Default values and sample implementation of event sending code#

This is a sample implementation of what our event sending code can look like. With the power of TypeScript we can make sure to only send valid events with proper payloads.

Pay careful attention to the defaults object. This is the default payload that will send with every single event. These are properties that are universally useful to any event, like the current page the user is on, and also properties that allow for tracking unique user sessions.

/**
 * Send an event to our analytics endpoint.

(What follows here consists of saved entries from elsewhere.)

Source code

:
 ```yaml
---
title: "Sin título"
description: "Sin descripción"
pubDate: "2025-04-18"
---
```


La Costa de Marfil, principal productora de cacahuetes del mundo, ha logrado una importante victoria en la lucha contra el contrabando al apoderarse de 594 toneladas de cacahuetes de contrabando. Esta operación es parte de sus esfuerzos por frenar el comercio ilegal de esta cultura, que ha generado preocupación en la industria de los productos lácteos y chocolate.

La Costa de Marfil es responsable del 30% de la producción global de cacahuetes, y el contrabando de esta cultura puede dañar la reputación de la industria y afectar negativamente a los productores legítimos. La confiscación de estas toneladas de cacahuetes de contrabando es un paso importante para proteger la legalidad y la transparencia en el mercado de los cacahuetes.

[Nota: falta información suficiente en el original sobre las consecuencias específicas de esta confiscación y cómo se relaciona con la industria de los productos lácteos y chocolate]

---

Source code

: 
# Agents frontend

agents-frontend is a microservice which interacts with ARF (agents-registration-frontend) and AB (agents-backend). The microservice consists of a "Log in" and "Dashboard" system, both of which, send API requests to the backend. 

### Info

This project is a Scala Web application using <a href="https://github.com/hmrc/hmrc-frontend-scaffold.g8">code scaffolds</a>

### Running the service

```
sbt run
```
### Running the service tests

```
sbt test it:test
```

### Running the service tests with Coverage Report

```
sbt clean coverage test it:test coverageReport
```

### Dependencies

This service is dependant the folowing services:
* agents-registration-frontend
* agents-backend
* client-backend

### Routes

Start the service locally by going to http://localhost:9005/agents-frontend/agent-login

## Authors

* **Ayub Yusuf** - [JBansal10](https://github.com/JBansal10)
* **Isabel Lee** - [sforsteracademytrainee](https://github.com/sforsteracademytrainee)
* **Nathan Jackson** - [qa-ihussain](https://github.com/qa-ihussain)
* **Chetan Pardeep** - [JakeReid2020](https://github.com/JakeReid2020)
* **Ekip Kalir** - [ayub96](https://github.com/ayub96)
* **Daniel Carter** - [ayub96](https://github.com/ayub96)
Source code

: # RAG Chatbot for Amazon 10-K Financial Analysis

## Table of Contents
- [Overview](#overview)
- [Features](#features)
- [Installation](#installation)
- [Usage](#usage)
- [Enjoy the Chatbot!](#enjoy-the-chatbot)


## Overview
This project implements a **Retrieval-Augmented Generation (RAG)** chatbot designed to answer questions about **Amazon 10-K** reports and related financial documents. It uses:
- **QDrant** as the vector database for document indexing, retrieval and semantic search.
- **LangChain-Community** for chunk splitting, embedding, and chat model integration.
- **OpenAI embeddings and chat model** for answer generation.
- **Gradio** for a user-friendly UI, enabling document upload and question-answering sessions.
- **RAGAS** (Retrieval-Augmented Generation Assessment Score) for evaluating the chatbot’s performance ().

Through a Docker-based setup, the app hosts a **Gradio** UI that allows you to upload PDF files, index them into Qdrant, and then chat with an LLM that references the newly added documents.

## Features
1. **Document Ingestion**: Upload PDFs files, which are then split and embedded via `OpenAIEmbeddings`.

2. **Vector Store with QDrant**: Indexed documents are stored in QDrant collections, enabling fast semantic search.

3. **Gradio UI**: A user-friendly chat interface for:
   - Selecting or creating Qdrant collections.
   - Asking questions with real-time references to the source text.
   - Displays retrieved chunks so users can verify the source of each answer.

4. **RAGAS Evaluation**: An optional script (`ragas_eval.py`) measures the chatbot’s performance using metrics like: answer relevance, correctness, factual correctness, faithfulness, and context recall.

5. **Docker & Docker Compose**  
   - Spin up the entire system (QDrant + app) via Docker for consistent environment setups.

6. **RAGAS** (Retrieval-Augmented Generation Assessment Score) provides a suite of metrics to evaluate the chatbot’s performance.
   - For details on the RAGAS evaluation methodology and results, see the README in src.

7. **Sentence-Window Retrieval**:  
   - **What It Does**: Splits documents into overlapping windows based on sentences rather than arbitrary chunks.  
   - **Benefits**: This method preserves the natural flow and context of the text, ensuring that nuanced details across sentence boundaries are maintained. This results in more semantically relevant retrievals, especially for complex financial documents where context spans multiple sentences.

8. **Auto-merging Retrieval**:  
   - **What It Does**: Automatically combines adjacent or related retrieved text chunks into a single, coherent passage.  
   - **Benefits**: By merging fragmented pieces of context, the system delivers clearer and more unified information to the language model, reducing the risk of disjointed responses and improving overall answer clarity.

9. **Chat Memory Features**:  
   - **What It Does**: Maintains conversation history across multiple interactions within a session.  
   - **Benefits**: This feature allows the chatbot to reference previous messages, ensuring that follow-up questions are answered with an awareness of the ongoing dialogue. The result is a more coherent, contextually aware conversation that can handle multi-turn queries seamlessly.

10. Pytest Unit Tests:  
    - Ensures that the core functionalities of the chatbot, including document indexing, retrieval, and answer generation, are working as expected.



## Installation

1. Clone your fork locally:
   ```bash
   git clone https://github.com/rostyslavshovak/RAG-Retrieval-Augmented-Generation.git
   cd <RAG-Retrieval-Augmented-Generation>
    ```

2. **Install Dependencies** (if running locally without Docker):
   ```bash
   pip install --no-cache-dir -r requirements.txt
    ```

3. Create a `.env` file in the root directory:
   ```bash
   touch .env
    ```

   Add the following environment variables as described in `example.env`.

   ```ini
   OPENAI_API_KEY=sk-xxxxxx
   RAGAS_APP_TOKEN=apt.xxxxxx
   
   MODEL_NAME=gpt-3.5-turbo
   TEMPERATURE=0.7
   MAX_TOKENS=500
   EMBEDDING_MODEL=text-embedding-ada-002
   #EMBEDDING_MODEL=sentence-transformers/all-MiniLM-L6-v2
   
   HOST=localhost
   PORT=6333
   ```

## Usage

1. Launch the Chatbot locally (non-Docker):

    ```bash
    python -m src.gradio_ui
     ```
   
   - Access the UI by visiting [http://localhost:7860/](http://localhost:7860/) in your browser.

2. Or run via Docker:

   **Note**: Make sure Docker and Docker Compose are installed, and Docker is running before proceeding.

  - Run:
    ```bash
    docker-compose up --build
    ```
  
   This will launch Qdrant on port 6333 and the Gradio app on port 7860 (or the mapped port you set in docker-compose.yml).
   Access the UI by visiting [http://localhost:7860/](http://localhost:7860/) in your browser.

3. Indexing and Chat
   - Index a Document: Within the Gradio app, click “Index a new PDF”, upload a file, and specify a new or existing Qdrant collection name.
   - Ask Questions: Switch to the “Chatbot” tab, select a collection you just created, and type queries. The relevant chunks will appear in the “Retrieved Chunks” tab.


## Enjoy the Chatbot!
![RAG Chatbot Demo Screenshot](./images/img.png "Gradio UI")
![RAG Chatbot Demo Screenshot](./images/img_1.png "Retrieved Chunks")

Should be a no-op
 * if the user has opted-out of analytics.
 */
async function sendEvent<T extends AnalyticsEventTypes>(
  key: T,
  payload?: AnalyticsEvents[T]
): Promise<any> {
  /**
   * The default values to send with every analytics event.
   * Any sensitive or personally-identifying information
   * sent here is *not* stored, rather used to derive
   * anonymized session, device, and browser statistics.
   *
   * The items not stored directly include: width, height,
   * ipAddress, and userAgent
   */
  const defaults = {
    timestamp: Date.now(),
    path: window.location.pathname,
    referrer: document.referrer || null,
    language: i18n.locale, // collected from the global Nuxt i18n object
    // These fields are not stored directly, rather used to derive anonymized values
    width: window.innerWidth, // The width of the user's device
    height: window.innerHeight, // The height of the user's device
    ipAddress: "", // Should be read from the X-Forwarded-For header server-side, will need to be stored securely during the user's session
    userAgent: navigator.userAgent,
  }
  /**
   * Actually send the event here, with some additional values.
   * I would have preferred to use `navigator.sendBeacon` here
   * but it is blocked by most ad blockers.
   *
   * We might not want to call our api route "analytics" to
   * further avoid blocking by adblockers, but I'll use that
   * name for clarity here.
   */
  const response = await fetch(`/analytics`, {
    method: "POST",
    headers: { "Content-Type": "application/json" },
    body: JSON.stringify({ ...defaults, ...payload }),
  })
}

Implementation Plan#

  • [ ] Create “Event Tracking” GitHub milestone in the frontend repository

  • [ ] Design: design a privacy and analytics opt-out checkbox on the Privacy page. Also a pop-up banner to be shown to users letting them know Openverse uses analytics (can use the existing audio notice for this)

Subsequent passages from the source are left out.